Hacerse eco de una convocatoria como la esbozada, debería enfocarnos en la tarea de crecer material e institucionalmente; organizarnos para progresar y redistribuir, aumentar sostenidamente el empleo productivo y bien remunerado, crear capacidades de producción de bienes públicos, rehabilitar nuestro hábitat social. Lo que no hemos hecho y más bien hemos soslayado vergonzosamente.
Que el Congreso discuta y explore cómo abrir más y mejores espacios fiscales, qué ingredientes debiera contener una reforma tributaria recaudatoria y redistributiva; cómo aprender a gastar más y mejor, en vez de incurrir en austeridades sin sentido. Nada de esto es discurso velado, ni sugerencias para volver a un pasado ‘neoliberal’. Se trata de poner a trabajar el sentido común en situaciones complicadas como la que vivimos. En aras de alguna definición satisfactoria de bien común o interés general.
Hacer frente a la reconstrucción de la infraestructura básica para el bienestar social, subsanar nuestros graves déficits institucionales. Insistir en el tema de los acuerdos emanados del diálogo y en la urgencia de contar con las políticas necesarias, no es llamado ingenuo ni empeño baladí. Es compromiso elemental con una responsabilidad ciudadana, solidaria y comprometida.

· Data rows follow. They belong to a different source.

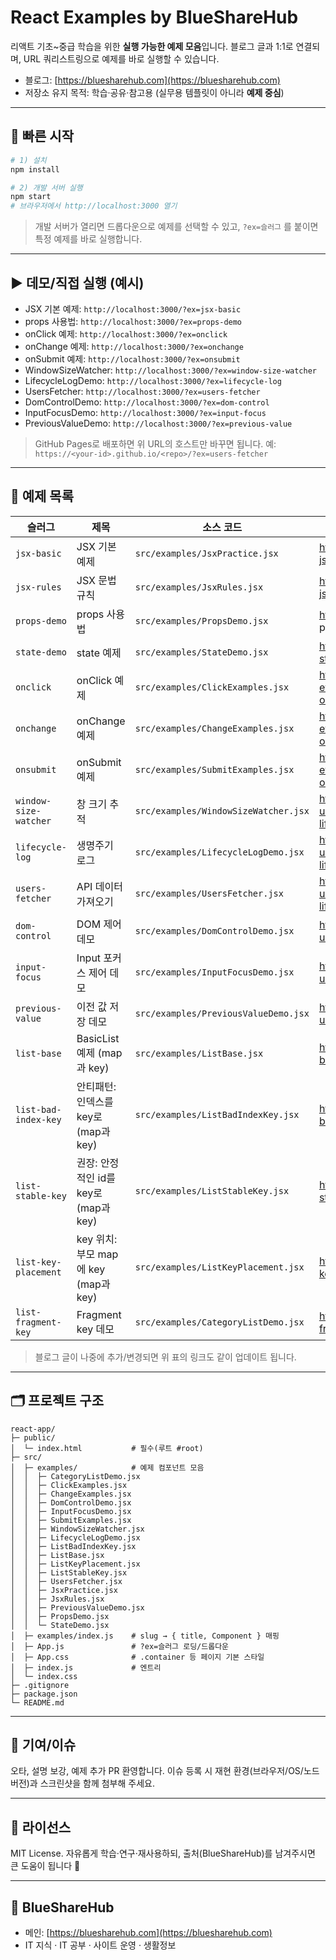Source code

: # React Examples by BlueShareHub

리액트 기초\~중급 학습을 위한 **실행 가능한 예제 모음**입니다. 블로그 글과 1:1로 연결되며, URL 쿼리스트링으로 예제를 바로 실행할 수 있습니다.

* 블로그: [https://bluesharehub.com](https://bluesharehub.com)
* 저장소 유지 목적: 학습·공유·참고용 (실무용 템플릿이 아니라 **예제 중심**)

---

## 🚀 빠른 시작

```bash
# 1) 설치
npm install

# 2) 개발 서버 실행
npm start
# 브라우저에서 http://localhost:3000 열기
```

> 개발 서버가 열리면 드롭다운으로 예제를 선택할 수 있고,
> `?ex=슬러그` 를 붙이면 특정 예제를 바로 실행합니다.

---

## ▶️ 데모/직접 실행 (예시)

* JSX 기본 예제: `http://localhost:3000/?ex=jsx-basic`
* props 사용법: `http://localhost:3000/?ex=props-demo`
* onClick 예제: `http://localhost:3000/?ex=onclick`
* onChange 예제: `http://localhost:3000/?ex=onchange`
* onSubmit 예제: `http://localhost:3000/?ex=onsubmit`
* WindowSizeWatcher: `http://localhost:3000/?ex=window-size-watcher`
* LifecycleLogDemo: `http://localhost:3000/?ex=lifecycle-log`
* UsersFetcher: `http://localhost:3000/?ex=users-fetcher`
* DomControlDemo: `http://localhost:3000/?ex=dom-control`
* InputFocusDemo: `http://localhost:3000/?ex=input-focus`
* PreviousValueDemo: `http://localhost:3000/?ex=previous-value`

> GitHub Pages로 배포하면 위 URL의 호스트만 바꾸면 됩니다.
> 예: `https://<your-id>.github.io/<repo>/?ex=users-fetcher`

---

## 🧭 예제 목록

| 슬러그                   | 제목                  | 소스 코드                                 | 관련 글                                                                                                                                                |
| ----------------------- | --------------------- | ----------------------------------------- | ------------------------------------------------------------------------------------------------------------------------------------------------------ |
| `jsx-basic`             | JSX 기본 예제          | `src/examples/JsxPractice.jsx`            | https://bluesharehub.com/react-jsx-basics/            |
| `jsx-rules`             | JSX 문법 규칙          | `src/examples/JsxRules.jsx`               | https://bluesharehub.com/react-jsx-rules/             |
| `props-demo`            | props 사용법           | `src/examples/PropsDemo.jsx`              | https://bluesharehub.com react-props-usage/           |
| `state-demo`            | state 예제             | `src/examples/StateDemo.jsx`              | https://bluesharehub.com/react-state-usestate/        |
| `onclick`               | onClick 예제           | `src/examples/ClickExamples.jsx`          | https://bluesharehub.com/react-event-handling-onclick-onchange-onsubmit/  |
| `onchange`              | onChange 예제          | `src/examples/ChangeExamples.jsx`         | https://bluesharehub.com/react-event-handling-onclick-onchange-onsubmit/ |
| `onsubmit`              | onSubmit 예제          | `src/examples/SubmitExamples.jsx`         | https://bluesharehub.com/react-event-handling-onclick-onchange-onsubmit/   |
| `window-size-watcher`   | 창 크기 추적            | `src/examples/WindowSizeWatcher.jsx`      | https://bluesharehub.com/react-useeffect-dependency-lifecycle/  |
| `lifecycle-log`         | 생명주기 로그           | `src/examples/LifecycleLogDemo.jsx`       | https://bluesharehub.com/react-useeffect-dependency-lifecycle/ |
| `users-fetcher`         | API 데이터 가져오기     | `src/examples/UsersFetcher.jsx`           | https://bluesharehub.com/react-useeffect-dependency-lifecycle/  |
| `dom-control`           | DOM 제어 데모          | `src/examples/DomControlDemo.jsx`         | https://bluesharehub.com/react-useref-usage/          |
| `input-focus`           | Input 포커스 제어 데모  | `src/examples/InputFocusDemo.jsx`         | https://bluesharehub.com/react-useref-usage/          |
| `previous-value`        | 이전 값 저장 데모       | `src/examples/PreviousValueDemo.jsx`      | https://bluesharehub.com/react-useref-usage/         |
| `list-base`             | BasicList 예제 (map과 key) | `src/examples/ListBase.jsx`            | https://bluesharehub.com/list-base/                  |
| `list-bad-index-key`    | 안티패턴: 인덱스를 key로 (map과 key)  | `src/examples/ListBadIndexKey.jsx`  | https://bluesharehub.com/list-bad-index-key/  |
| `list-stable-key`       | 권장: 안정적인 id를 key로 (map과 key) | `src/examples/ListStableKey.jsx`    | https://bluesharehub.com/list-stable-key/     |
| `list-key-placement`    | key 위치: 부모 map에 key (map과 key)  | `src/examples/ListKeyPlacement.jsx` | https://bluesharehub.com/list-key-placement/  |
| `list-fragment-key`     | Fragment key 데모       | `src/examples/CategoryListDemo.jsx`      | https://bluesharehub.com/list-fragment-key/            |

> 블로그 글이 나중에 추가/변경되면 위 표의 링크도 같이 업데이트 됩니다.

---

## 🗂 프로젝트 구조

```
react-app/
├─ public/
│  └─ index.html           # 필수(루트 #root)
├─ src/
│  ├─ examples/            # 예제 컴포넌트 모음
│  │  ├─ CategoryListDemo.jsx
│  │  ├─ ClickExamples.jsx
│  │  ├─ ChangeExamples.jsx
│  │  ├─ DomControlDemo.jsx
│  │  ├─ InputFocusDemo.jsx
│  │  ├─ SubmitExamples.jsx
│  │  ├─ WindowSizeWatcher.jsx
│  │  ├─ LifecycleLogDemo.jsx
│  │  ├─ ListBadIndexKey.jsx
│  │  ├─ ListBase.jsx
│  │  ├─ ListKeyPlacement.jsx
│  │  ├─ ListStableKey.jsx
│  │  ├─ UsersFetcher.jsx
│  │  ├─ JsxPractice.jsx
│  │  ├─ JsxRules.jsx
│  │  ├─ PreviousValueDemo.jsx
│  │  ├─ PropsDemo.jsx
│  │  └─ StateDemo.jsx
│  ├─ examples/index.js    # slug → { title, Component } 매핑
│  ├─ App.js               # ?ex=슬러그 로딩/드롭다운
│  ├─ App.css              # .container 등 페이지 기본 스타일
│  ├─ index.js             # 엔트리
│  └─ index.css
├─ .gitignore
├─ package.json
└─ README.md
```

---

## 🤝 기여/이슈

오타, 설명 보강, 예제 추가 PR 환영합니다. 이슈 등록 시 재현 환경(브라우저/OS/노드 버전)과 스크린샷을 함께 첨부해 주세요.

---

## 📄 라이선스

MIT License. 자유롭게 학습·연구·재사용하되, 출처(BlueShareHub)를 남겨주시면 큰 도움이 됩니다 🙏

---

## 🔵 BlueShareHub

* 메인: [https://bluesharehub.com](https://bluesharehub.com)
* IT 지식 · IT 공부 · 사이트 운영 · 생활정보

No es asunto de homilías sino de elaboraciones racionales abocadas a abrir brecha en un territorio convertido en gran laberinto por la propia fuerza de la historia y de sus fuerzas telúricas. Nada lograremos ahogándonos en persecuciones sin fundamento ni en acosos a lo mejor de nuestras comunidades de pensamiento.
La mirada tiene que dirigirse hacia otras coordenadas para no extraviar lo que nos queda de democracia y respeto mutuo. Eso es lo que también está hoy en peligro.